> _How to complete this task_
Each of the entries below needs to be given again exactly.

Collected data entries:
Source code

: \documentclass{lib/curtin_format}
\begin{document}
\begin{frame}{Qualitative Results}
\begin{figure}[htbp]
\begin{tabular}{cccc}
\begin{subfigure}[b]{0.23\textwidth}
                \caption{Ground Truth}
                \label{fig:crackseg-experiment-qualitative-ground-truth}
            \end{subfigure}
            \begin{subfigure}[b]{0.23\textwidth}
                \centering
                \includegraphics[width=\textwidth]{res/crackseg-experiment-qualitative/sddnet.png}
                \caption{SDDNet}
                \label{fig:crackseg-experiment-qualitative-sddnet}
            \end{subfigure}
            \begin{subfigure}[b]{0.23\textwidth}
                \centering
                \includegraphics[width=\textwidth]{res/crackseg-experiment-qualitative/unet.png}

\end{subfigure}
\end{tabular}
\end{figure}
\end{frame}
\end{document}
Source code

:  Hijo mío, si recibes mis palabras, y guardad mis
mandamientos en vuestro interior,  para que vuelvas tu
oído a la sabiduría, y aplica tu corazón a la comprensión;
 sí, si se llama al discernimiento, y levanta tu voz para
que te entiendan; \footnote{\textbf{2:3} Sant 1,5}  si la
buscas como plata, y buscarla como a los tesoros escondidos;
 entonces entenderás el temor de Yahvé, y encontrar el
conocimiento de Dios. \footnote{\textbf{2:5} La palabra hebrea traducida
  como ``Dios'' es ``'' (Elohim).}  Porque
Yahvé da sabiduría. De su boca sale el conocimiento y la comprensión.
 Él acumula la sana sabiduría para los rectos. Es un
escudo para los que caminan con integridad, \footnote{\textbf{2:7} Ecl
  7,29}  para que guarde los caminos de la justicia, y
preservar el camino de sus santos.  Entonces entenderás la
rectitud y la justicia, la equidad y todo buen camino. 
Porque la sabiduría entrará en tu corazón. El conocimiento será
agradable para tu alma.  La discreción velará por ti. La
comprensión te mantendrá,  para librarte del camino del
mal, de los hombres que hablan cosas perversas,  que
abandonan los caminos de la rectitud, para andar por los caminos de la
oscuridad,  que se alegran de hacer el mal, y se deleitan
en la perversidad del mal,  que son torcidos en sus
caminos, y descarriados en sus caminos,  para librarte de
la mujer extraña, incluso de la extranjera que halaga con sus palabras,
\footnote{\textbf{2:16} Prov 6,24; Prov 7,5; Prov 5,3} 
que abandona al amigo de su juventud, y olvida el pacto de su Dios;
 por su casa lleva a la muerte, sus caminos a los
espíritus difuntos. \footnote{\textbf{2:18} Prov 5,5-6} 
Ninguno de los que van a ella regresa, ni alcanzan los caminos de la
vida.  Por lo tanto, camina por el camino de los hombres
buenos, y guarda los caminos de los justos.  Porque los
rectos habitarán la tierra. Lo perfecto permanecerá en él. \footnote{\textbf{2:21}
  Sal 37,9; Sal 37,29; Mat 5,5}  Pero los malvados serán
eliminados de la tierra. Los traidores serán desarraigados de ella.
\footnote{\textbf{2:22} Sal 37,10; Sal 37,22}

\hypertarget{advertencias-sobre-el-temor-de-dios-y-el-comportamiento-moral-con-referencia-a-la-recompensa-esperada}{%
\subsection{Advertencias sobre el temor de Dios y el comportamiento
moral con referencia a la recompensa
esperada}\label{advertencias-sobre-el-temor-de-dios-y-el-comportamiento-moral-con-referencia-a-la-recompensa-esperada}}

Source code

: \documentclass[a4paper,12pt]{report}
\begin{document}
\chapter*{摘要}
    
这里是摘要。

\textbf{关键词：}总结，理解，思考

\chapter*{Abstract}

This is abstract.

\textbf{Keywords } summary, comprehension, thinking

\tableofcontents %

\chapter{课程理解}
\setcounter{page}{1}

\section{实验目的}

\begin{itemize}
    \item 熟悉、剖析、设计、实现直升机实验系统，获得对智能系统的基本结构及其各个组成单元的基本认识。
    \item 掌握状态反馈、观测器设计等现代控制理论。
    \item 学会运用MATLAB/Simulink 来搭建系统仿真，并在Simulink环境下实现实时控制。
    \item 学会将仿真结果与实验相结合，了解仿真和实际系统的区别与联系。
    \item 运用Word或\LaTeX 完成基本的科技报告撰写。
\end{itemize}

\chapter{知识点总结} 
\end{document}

> _Exercise response_
Source code

: \documentclass{lib/curtin_format}
\begin{document}
\begin{frame}{Qualitative Results}
\begin{figure}[htbp]
\begin{tabular}{cccc}
\begin{subfigure}[b]{0.23\textwidth}
                \caption{Ground Truth}
                \label{fig:crackseg-experiment-qualitative-ground-truth}
            \end{subfigure}
            \begin{subfigure}[b]{0.23\textwidth}
                \centering
                \includegraphics[width=\textwidth]{res/crackseg-experiment-qualitative/sddnet.png}
                \caption{SDDNet}
                \label{fig:crackseg-experiment-qualitative-sddnet}
            \end{subfigure}
            \begin{subfigure}[b]{0.23\textwidth}
                \centering
                \includegraphics[width=\textwidth]{res/crackseg-experiment-qualitative/unet.png}

\end{subfigure}
\end{tabular}
\end{figure}
\end{frame}
\end{document}
Source code

:  Hijo mío, si recibes mis palabras, y guardad mis
mandamientos en vuestro interior,  para que vuelvas tu
oído a la sabiduría, y aplica tu corazón a la comprensión;
 sí, si se llama al discernimiento, y levanta tu voz para
que te entiendan; \footnote{\textbf{2:3} Sant 1,5}  si la
buscas como plata, y buscarla como a los tesoros escondidos;
 entonces entenderás el temor de Yahvé, y encontrar el
conocimiento de Dios. \footnote{\textbf{2:5} La palabra hebrea traducida
  como ``Dios'' es ``'' (Elohim).}  Porque
Yahvé da sabiduría. De su boca sale el conocimiento y la comprensión.
 Él acumula la sana sabiduría para los rectos. Es un
escudo para los que caminan con integridad, \footnote{\textbf{2:7} Ecl
  7,29}  para que guarde los caminos de la justicia, y
preservar el camino de sus santos.  Entonces entenderás la
rectitud y la justicia, la equidad y todo buen camino. 
Porque la sabiduría entrará en tu corazón. El conocimiento será
agradable para tu alma.  La discreción velará por ti. La
comprensión te mantendrá,  para librarte del camino del
mal, de los hombres que hablan cosas perversas,  que
abandonan los caminos de la rectitud, para andar por los caminos de la
oscuridad,  que se alegran de hacer el mal, y se deleitan
en la perversidad del mal,  que son torcidos en sus
caminos, y descarriados en sus caminos,  para librarte de
la mujer extraña, incluso de la extranjera que halaga con sus palabras,
\footnote{\textbf{2:16} Prov 6,24; Prov 7,5; Prov 5,3} 
que abandona al amigo de su juventud, y olvida el pacto de su Dios;
 por su casa lleva a la muerte, sus caminos a los
espíritus difuntos. \footnote{\textbf{2:18} Prov 5,5-6} 
Ninguno de los que van a ella regresa, ni alcanzan los caminos de la
vida.  Por lo tanto, camina por el camino de los hombres
buenos, y guarda los caminos de los justos.  Porque los
rectos habitarán la tierra. Lo perfecto permanecerá en él. \footnote{\textbf{2:21}
  Sal 37,9; Sal 37,29; Mat 5,5}  Pero los malvados serán
eliminados de la tierra. Los traidores serán desarraigados de ella.
\footnote{\textbf{2:22} Sal 37,10; Sal 37,22}

\hypertarget{advertencias-sobre-el-temor-de-dios-y-el-comportamiento-moral-con-referencia-a-la-recompensa-esperada}{%
\subsection{Advertencias sobre el temor de Dios y el comportamiento
moral con referencia a la recompensa
esperada}\label{advertencias-sobre-el-temor-de-dios-y-el-comportamiento-moral-con-referencia-a-la-recompensa-esperada}}

Source code

: \documentclass[a4paper,12pt]{report}
\begin{document}
\chapter*{摘要}
    
这里是摘要。

\textbf{关键词：}总结，理解，思考

\chapter*{Abstract}

This is abstract.

\textbf{Keywords } summary, comprehension, thinking

\tableofcontents %

\chapter{课程理解}
\setcounter{page}{1}

\section{实验目的}

\begin{itemize}
    \item 熟悉、剖析、设计、实现直升机实验系统，获得对智能系统的基本结构及其各个组成单元的基本认识。
    \item 掌握状态反馈、观测器设计等现代控制理论。
    \item 学会运用MATLAB/Simulink 来搭建系统仿真，并在Simulink环境下实现实时控制。
    \item 学会将仿真结果与实验相结合，了解仿真和实际系统的区别与联系。
    \item 运用Word或\LaTeX 完成基本的科技报告撰写。
\end{itemize}

\chapter{知识点总结} 
\end{document}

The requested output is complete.